■ TASK DESCRIPTION: Find every line below where the word "animated" occurs, then give how many you found and nothing else.

■ INPUT DATA:
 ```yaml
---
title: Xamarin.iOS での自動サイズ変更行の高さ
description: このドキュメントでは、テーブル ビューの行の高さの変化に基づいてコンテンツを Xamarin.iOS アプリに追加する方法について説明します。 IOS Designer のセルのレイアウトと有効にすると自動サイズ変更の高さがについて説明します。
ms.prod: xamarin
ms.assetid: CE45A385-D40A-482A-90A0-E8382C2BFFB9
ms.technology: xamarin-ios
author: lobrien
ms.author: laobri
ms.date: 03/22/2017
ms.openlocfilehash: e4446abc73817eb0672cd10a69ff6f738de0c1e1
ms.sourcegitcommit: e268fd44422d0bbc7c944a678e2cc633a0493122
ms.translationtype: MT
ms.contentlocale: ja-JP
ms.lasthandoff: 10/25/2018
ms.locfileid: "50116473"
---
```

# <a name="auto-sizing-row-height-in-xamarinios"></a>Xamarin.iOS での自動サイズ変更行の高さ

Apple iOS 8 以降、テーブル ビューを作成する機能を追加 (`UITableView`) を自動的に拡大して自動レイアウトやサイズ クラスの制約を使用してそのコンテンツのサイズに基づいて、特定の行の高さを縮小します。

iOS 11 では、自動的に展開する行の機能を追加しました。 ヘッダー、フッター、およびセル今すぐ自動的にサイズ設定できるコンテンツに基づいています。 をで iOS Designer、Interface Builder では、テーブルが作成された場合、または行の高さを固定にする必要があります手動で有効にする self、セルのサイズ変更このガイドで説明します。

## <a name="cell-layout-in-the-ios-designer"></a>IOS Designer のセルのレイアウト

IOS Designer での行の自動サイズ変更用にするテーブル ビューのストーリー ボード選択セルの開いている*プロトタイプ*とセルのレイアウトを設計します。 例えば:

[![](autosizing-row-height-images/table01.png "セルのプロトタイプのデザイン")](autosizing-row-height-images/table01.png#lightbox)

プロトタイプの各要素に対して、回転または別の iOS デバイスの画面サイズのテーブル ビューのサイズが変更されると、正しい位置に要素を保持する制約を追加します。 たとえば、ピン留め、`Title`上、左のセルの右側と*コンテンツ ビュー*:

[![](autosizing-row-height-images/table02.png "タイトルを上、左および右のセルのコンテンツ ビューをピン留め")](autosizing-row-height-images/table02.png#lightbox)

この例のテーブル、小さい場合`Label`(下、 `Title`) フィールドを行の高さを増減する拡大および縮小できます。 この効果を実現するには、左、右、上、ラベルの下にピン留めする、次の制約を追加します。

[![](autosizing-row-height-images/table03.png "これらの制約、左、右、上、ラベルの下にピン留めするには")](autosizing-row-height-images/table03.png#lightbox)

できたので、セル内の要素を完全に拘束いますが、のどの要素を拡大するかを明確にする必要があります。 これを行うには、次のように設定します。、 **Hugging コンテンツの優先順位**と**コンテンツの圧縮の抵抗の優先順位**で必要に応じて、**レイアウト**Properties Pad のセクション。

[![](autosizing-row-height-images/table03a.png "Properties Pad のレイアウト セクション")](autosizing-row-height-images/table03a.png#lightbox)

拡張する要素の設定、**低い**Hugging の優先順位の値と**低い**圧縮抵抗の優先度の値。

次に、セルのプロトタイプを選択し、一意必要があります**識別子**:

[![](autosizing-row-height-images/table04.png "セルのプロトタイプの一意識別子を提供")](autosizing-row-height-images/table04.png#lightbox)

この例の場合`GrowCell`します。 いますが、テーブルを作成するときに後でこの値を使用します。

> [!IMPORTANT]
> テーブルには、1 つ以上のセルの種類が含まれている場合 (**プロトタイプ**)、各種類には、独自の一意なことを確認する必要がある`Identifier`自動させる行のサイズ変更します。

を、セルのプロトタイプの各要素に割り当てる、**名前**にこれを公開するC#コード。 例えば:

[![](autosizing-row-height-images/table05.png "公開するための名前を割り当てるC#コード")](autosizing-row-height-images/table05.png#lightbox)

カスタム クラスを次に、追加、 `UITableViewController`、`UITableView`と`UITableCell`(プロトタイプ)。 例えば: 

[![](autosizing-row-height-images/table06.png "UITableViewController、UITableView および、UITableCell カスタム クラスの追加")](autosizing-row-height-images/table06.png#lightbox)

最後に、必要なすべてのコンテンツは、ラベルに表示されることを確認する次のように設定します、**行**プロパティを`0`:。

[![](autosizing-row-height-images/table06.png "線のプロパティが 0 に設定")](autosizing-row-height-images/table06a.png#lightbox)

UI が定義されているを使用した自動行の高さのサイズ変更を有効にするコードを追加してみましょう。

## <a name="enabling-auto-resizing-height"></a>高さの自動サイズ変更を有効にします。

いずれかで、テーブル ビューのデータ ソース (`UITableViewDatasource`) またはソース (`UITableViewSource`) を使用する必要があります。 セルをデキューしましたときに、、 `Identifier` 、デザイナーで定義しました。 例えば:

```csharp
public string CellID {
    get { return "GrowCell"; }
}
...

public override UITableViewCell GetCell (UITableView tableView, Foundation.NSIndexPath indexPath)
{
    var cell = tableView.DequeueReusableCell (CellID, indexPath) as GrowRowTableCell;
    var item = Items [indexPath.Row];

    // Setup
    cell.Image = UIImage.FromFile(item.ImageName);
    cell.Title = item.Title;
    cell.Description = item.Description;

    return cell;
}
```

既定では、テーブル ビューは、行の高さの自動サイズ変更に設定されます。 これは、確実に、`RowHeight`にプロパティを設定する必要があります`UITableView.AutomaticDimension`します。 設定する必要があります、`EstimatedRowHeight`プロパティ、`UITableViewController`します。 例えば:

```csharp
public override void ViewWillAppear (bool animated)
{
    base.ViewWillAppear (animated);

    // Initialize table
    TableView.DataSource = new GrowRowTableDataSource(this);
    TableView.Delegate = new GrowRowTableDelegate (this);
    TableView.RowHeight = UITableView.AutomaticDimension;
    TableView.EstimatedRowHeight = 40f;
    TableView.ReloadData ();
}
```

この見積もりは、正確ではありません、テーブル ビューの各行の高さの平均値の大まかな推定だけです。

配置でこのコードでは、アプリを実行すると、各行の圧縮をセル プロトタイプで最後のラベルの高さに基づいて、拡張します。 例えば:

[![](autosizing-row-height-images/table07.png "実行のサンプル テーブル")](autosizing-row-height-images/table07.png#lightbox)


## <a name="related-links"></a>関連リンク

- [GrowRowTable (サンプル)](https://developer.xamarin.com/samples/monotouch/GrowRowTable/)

■ WRITTEN RESPONSE: 2